I've run intersectBed as follows
intersectBed -a introns.bed -b accepted_hits.bam -wao > result.bed
Where introns.bed
is a bed file containing all introns in hg38 and accepted_hits.bam
is from STAR.
Now, the average read input length as reported by STAR is 101.
However when I look at at a few lines in result.bed
I often get features that are a lot more that 101 reads long.

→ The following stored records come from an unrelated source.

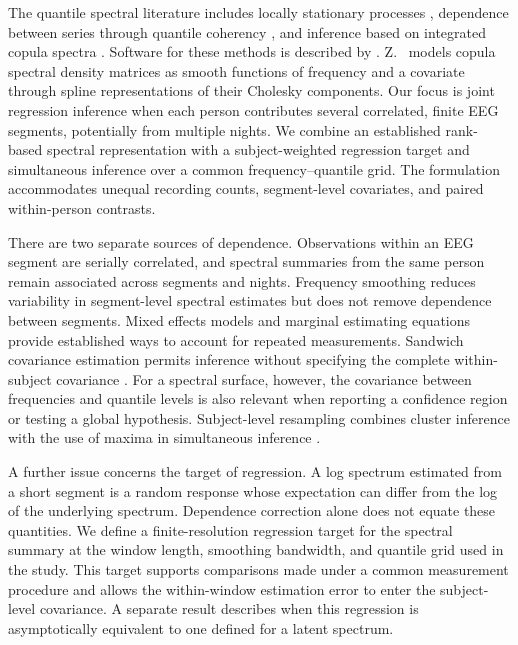 \documentclass[12pt,a4paper]{article}
\begin{document}
The quantile spectral literature includes locally stationary processes \citep{Birr2017}, dependence between series through quantile coherency \citep{Barunik2019}, and inference based on integrated copula spectra \citep{Goto2022}. Software for these methods is described by \citet{KleyJSS2016}. Z.~\citet{LiZ2023} models copula spectral density matrices as smooth functions of frequency and a covariate through spline representations of their Cholesky components. Our focus is joint regression inference when each person contributes several correlated, finite EEG segments, potentially from multiple nights. We combine an established rank-based spectral representation with a subject-weighted regression target and simultaneous inference over a common frequency--quantile grid. The formulation accommodates unequal recording counts, segment-level covariates, and paired within-person contrasts.

There are two separate sources of dependence. Observations within an EEG segment are serially correlated, and spectral summaries from the same person remain associated across segments and nights. Frequency smoothing reduces variability in segment-level spectral estimates but does not remove dependence between segments. Mixed effects models \citep{Laird1982} and marginal estimating equations \citep{Liang1986} provide established ways to account for repeated measurements. Sandwich covariance estimation permits inference without specifying the complete within-subject covariance \citep{White1980,Liang1986}. For a spectral surface, however, the covariance between frequencies and quantile levels is also relevant when reporting a confidence region or testing a global hypothesis. Subject-level resampling combines cluster inference \citep{Cameron2008} with the use of maxima in simultaneous inference \citep{Chernozhukov2013}.

A further issue concerns the target of regression. A log spectrum estimated from a short segment is a random response whose expectation can differ from the log of the underlying spectrum. Dependence correction alone does not equate these quantities. We define a finite-resolution regression target for the spectral summary at the window length, smoothing bandwidth, and quantile grid used in the study. This target supports comparisons made under a common measurement procedure and allows the within-window estimation error to enter the subject-level covariance. A separate result describes when this regression is asymptotically equivalent to one defined for a latent spectrum.
\end{document}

For example here are a few lines from result.bed
:
chr5 172045022 172052928 intron:NM_005990:18 . - refGene intron . ID=intron:NM_005990:18;Parent=NM_005990 chr5 172045136 172045237 SRR2149928_MCF10A_R1.22432598 50 + 101
chr5 172045022 172052928 intron:NM_005990:18 . - refGene intron . ID=intron:NM_005990:18;Parent=NM_005990 chr5 172045179 172045280 SRR2149928_MCF10A_R1.4036492 50 + 101
chr5 172045022 172052928 intron:NM_005990:18 . - refGene intron . ID=intron:NM_005990:18;Parent=NM_005990 chr5 172045441 172045543 SRR2149928_MCF10A_R1.16781978 50 + 102
chr5 172045022 172052928 intron:NM_005990:18 . - refGene intron . ID=intron:NM_005990:18;Parent=NM_005990 chr5 172044940 172052947 SRR2149928_MCF10A_R1.8875135 50 + 7906
chr5 172045022 172052928 intron:NM_005990:18 . - refGene intron . ID=intron:NM_005990:18;Parent=NM_005990 chr5 172044945 172052952 SRR2149928_MCF10A_R1.4292036 50 + 7906
As you can see there are a few features that have extremely large read length, namely the last 2 in this example.
I'm not sure why this is the case. Why are these read there if the average read length is 101 and is it okay to discard these when performing downstream analysis?
the length of the read is different from the length of the covered reference: if a read overlaps a intron junction (N operator in the cigar string), the covered reference might be large (>size of the intron).
My question is why does such a long read exist if STAR says the average read input length is 101?